Define the angles $\theta$ and $\phi$ as in the figure in the left below.

$astroid.svg$ $astroid3.svg$

That is

the vector from the centre, $O\text{,}$ of the circle of radius $a$ to the centre, $Q\text{,}$ of the ball of radius $a/4$ is $\frac{3}{4}a\big(\cos\theta,\sin\theta\big)$ and
the vector from the centre, $Q\text{,}$ of the ball of radius $a/4$ to the point $P$ is $\frac{1}{4}a\big(\cos\phi,-\sin\phi\big)$

As $\theta$ runs from 0 to $\frac{\pi}{2}\text{,}$ the point of contact between the two circles travels through one quarter of the circumference of the circle of radius $a\text{,}$ which is a distance $\frac{1}{4}(2\pi a)\text{,}$ which, in turn, is exactly the circumference of the inner circle. Hence if $\phi=0$ for $\theta=0$ (i.e. if $P$ starts on the $x$-axis), then for $\theta=\frac{\pi}{2}\text{,}$ $P$ is back in contact with the big circle at the north pole of both the inner and outer circles. That is, $\phi=\frac{3\pi}{2}$ when $\theta=\frac{\pi}{2}\text{.}$ (See the figure on the right above.) So $\phi=3\theta$ and $P$ has coordinates

\[ \frac{3}{4}a\big(\cos\theta,\sin\theta\big) +\frac{1}{4}a\big(\cos\phi,-\sin\phi\big) =\frac{a}{4}\big(3\cos\theta+\cos 3\theta,3\sin\theta-\sin 3\theta\big) \nonumber \]

As, recalling your double angle, or even better your triple angle, trig identities,

\[\begin{align*} \cos3\theta&=\cos\theta\cos2\theta-\sin\theta\sin 2\theta\\ &=\cos\theta[\cos^2\theta-\sin^2\theta]-2\sin^2\theta\cos\theta\\ &=\cos\theta[\cos^2\theta-3\sin^2\theta]\\ \sin3\theta&=\sin\theta\cos2\theta+\cos\theta\sin 2\theta\\ &=\sin\theta[\cos^2\theta-\sin^2\theta]+2\sin\theta\cos^2\theta\\ &=\sin\theta[3\cos^2\theta-\sin^2\theta] \end{align*}\]

we have

\[\begin{alignat*}{2} 3\cos\theta+\cos 3\theta &=\cos\theta[3+\cos^2\theta-3\sin^2\theta] & &=\cos\theta[3+\cos^2\theta-3(1-\cos^2\theta)] \\ &=4\cos^3\theta\\ 3\sin\theta-\sin 3\theta &=\sin\theta[3-3\cos^2\theta+\sin^2\theta] & &=\sin\theta[3-3(1-\sin^2\theta)+\sin^2\theta] \\ &=4\sin^3\theta \end{alignat*}\]

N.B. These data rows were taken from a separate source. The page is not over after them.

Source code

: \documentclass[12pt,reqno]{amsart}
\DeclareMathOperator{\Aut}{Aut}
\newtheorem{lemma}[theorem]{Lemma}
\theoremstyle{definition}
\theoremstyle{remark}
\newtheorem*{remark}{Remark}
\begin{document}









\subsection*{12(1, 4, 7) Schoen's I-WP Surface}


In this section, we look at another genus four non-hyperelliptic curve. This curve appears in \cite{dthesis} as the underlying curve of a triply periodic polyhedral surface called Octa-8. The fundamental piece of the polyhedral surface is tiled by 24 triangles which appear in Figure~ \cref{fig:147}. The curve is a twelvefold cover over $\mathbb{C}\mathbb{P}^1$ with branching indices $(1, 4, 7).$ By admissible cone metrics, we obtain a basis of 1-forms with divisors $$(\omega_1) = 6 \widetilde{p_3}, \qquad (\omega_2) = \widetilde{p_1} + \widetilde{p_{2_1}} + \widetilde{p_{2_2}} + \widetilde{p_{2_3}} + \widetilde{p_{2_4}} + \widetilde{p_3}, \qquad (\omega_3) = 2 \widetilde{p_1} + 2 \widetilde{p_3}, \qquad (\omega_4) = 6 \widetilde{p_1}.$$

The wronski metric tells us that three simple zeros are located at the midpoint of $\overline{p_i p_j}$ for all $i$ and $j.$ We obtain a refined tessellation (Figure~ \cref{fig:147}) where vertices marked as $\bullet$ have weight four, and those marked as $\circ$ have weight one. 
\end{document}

and the coordinates of $P$ simplify to

\[ x(\theta)= a\cos^3\theta\qquad y(\theta)=a\sin^3\theta \nonumber \]

Oof! As $\ x^{2/3}+y^{2/3}=a^{2/3}\cos^2\theta+a^{2/3}\sin^2\theta \ ,$ the path traced by $P$ obeys the equation

\[ x^{2/3}+y^{2/3} =a^{2/3} \nonumber \]

which is surprisingly simple, considering what we went through to get here.

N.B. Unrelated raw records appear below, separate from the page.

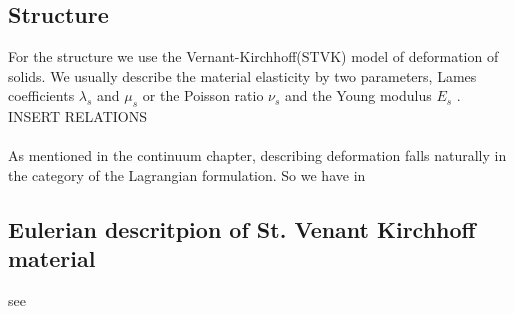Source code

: \subsection*{Structure}
For the structure we use the Vernant-Kirchhoff(STVK) model of deformation of solids. We usually describe the material elasticity by two parameters, Lames coefficients $\lambda_s$ and $\mu_s$ or the Poisson ratio $\nu_s$
and the Young modulus $E_s$ \cite{dunne2006adaptive}. INSERT RELATIONS \\ \\

As mentioned in the continuum chapter, describing deformation falls naturally in the category of the Lagrangian formulation. So we have in 

\subsection*{Eulerian descritpion of St. Venant Kirchhoff material}
see \cite{richter2013fully}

There remains the danger that there could exist points $(x,y)$ obeying the equation $x^{2/3}+y^{2/3}=a^{2/3}$ that are not of the form $x= a\cos^3\theta,\ y=a\sin^3\theta$ for any $\theta\text{.}$ That is, there is a danger that the parametrized curve $x= a\cos^3\theta,\ y=a\sin^3\theta$ covers only a portion of $x^{2/3}+y^{2/3}=a^{2/3}\text{.}$ We now show that the parametrized curve $x= a\cos^3\theta,\ y=a\sin^3\theta$ in fact covers all of $x^{2/3}+y^{2/3}=a^{2/3}$ as $\theta$ runs from $0$ to $2\pi\text{.}$

First, observe that $x^{2/3}=\big(\root 3\of x\big)^2\ge 0$ and $y^{2/3}=\big(\root 3\of y\big)^2\ge 0\text{.}$ Hence, if $(x,y)$ obeys $x^{2/3}+y^{2/3}=a^{2/3}\text{,}$ then necessarily $0\le x^{2/3}\le a^{2/3} $ and so $-a\le x\le a\text{.}$ As $\theta$ runs from $0$ to $2\pi\text{,}$ $a\cos^3\theta$ takes all values between $-a$ and $a$ and hence takes all possible values of $x\text{.}$ For each $x\in[-a,a]\text{,}$ $y$ takes two values, namely $\pm{[a^{2/3}-x^{2/3}]}^{3/2}\text{.}$ If $x=a\cos^3\theta_0=a\cos^3(2\pi-\theta_0)\text{,}$ the two corresponding values of $y$ are precisely $a\sin^3\theta_0$ and $-a\sin^3\theta_0=a\sin^3(2\pi-\theta_0)\text{.}$

The name “astroid” comes from the Greek word “aster”, meaning star, with the suffix “oid” meaning “having the shape of”. The curve was first discussed by Johann Bernoulli in 1691–92.